One such honor is the respected M.C. Headrick Free Enterprise Award sponsored through the Cleveland/Bradley Chamber of Commerce. One such honoree is the equally respected Steve Robinson, president of Cleveland Plywood Co., whose commitment to community service and whose conviction for helping others have molded his image in the eyes of others as “... truly one of Cleveland’s unsung heroes.”
We credit the above quote to Charlotte Peak-Jones, owner of KACE Construction & Development, a regular customer to Cleveland Plywood and an area professional who has seen firsthand Robinson’s flare for people and his regimen for best business practices.
Another who knows him well is Dr. Carl Hite, president of Cleveland State Community College, whose CSCC Foundation and BradleyAchieves Mentoring Program have benefited from the entrepreneur’s business leadership and his selfless outreach — both individually and through his company.
From Hite’s perspective, “Every community needs a Steve Robinson.”
No truer words could be spoken about this Cleveland native whose slate of civic contributions is as long as the list of inventory at his building supply company.
Last week, Robinson was named recipient of the prestigious Headrick award at the 87th Annual Meeting of the Cleveland/Bradley Chamber of Commerce. It was an appropriate setting for such a recognition because it allowed the business community to recognize one of its own — and not just from the venue of economic success, but also from total impact on people and their quality of life.
Another who knows Robinson best is his secretary, Judy Wilson, who spoke of her boss in the Headrick nomination package that was initiated and prepared by Christy Griffith, senior vice president of the Bank of Cleveland.
“Steve’s door is always open, whether it’s a customer or an employee,” Wilson offered. “His caring and patient attitude is infectious to those around him.”
It is believed by many, and with good reason, that workers often reflect the mindsets of their leaders. Managers who trend toward the positive are most likely to be followed by others who admire, or at the very least, respect their ways.
In her nomination of Robinson, Griffith pointed to the diverse strengths of this likable leader. Obviously, the Cleveland Plywood administrator has an uncanny knack for understanding business — by virtue of his company’s impressive growth — as well as knowing the needs and the wants of the community and his customer base.

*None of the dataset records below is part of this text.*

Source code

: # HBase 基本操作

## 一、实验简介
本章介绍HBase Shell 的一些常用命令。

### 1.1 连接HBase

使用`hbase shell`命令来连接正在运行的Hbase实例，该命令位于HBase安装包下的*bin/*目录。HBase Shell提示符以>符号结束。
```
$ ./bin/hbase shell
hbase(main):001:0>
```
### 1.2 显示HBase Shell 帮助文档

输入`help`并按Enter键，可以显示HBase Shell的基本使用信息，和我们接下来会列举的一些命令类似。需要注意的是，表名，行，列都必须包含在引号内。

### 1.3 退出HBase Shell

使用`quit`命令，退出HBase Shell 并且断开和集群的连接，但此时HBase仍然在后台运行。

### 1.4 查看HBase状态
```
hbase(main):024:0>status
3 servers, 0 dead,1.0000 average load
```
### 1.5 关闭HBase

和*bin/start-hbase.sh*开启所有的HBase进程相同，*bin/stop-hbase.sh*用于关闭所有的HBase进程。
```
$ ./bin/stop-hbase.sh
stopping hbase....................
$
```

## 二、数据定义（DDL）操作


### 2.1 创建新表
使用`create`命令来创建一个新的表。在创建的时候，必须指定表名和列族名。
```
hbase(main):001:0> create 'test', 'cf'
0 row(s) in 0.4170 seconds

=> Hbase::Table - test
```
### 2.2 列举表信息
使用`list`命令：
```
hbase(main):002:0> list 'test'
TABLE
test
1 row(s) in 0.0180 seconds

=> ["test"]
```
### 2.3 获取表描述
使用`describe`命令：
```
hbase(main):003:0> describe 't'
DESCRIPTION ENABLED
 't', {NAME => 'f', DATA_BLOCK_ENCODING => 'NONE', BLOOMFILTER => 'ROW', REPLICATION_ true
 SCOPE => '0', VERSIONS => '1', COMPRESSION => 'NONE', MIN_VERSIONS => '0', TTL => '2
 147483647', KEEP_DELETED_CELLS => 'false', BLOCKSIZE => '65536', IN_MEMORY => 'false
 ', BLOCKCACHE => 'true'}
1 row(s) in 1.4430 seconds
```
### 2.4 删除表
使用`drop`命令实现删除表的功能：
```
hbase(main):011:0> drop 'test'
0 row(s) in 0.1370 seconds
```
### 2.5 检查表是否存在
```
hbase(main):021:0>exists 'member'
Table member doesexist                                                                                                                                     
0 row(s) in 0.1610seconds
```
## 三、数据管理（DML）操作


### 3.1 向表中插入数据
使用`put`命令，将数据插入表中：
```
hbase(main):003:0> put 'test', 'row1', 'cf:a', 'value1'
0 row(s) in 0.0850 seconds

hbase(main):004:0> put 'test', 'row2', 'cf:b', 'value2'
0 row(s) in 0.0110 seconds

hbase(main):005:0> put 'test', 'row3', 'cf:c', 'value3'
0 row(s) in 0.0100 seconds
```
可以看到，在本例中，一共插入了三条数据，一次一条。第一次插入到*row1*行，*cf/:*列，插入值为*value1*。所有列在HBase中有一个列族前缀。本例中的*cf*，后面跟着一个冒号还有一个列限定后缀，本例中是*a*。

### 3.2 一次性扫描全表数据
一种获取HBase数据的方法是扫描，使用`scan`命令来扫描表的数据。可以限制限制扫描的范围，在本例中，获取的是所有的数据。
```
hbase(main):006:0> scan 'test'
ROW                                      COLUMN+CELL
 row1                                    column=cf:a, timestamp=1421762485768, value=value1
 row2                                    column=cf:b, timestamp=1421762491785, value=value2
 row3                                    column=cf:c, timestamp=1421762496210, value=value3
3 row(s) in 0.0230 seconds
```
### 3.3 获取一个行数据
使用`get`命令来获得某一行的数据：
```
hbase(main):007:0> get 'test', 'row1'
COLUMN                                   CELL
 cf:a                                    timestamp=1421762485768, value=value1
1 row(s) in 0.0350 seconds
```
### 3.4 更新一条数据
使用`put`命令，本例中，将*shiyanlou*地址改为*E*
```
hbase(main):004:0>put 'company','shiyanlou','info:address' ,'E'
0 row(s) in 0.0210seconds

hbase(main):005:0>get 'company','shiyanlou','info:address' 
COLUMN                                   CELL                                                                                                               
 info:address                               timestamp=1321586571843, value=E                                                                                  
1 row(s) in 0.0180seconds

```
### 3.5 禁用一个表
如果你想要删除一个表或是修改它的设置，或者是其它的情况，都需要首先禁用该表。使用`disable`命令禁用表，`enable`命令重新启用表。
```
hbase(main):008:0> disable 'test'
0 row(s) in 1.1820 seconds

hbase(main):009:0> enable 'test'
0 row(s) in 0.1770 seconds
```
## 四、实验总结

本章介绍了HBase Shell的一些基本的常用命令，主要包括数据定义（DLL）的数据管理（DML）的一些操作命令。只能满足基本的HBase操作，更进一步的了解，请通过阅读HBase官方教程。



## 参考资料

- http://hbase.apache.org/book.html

But the nominator went a step further in her recognition of the humble family man by pointing to his zeal for helping others. It is no accident they first worked together with Christmas in April of Bradley County, a program that identified area families most in need. She remembered his quick willingness to say, “I’ll take care of that. And using his own time, money and skill, he did just that.”
Another trait of community heroes is their readiness to serve without recognition. Said Griffith, “[Steve] is always willing to help those in need and others around him, yet he will never take any of the credit. That’s just the type of person he is.”
It is with good reason that Robinson is this year’s recipient of an award that meshes business savvy with size of heart.
Yet, it is Robinson’s own words that help others to understand the secret to his success, not just in business but in life.
“When someone walks through my door, and whether they spend 50 cents or $1,000, both people matter and I can’t tell you how it makes you feel at the end of the day,” he said. “It makes your step light when you go home, it makes you want to hug your family, it’s just the greatest feeling in the world.”
Treating others as we wish to be treated. It not only is the right way. It is Steve Robinson’s way.
We congratulate him on this well-deserved honor.
We thank the Chamber of Commerce for making it possible.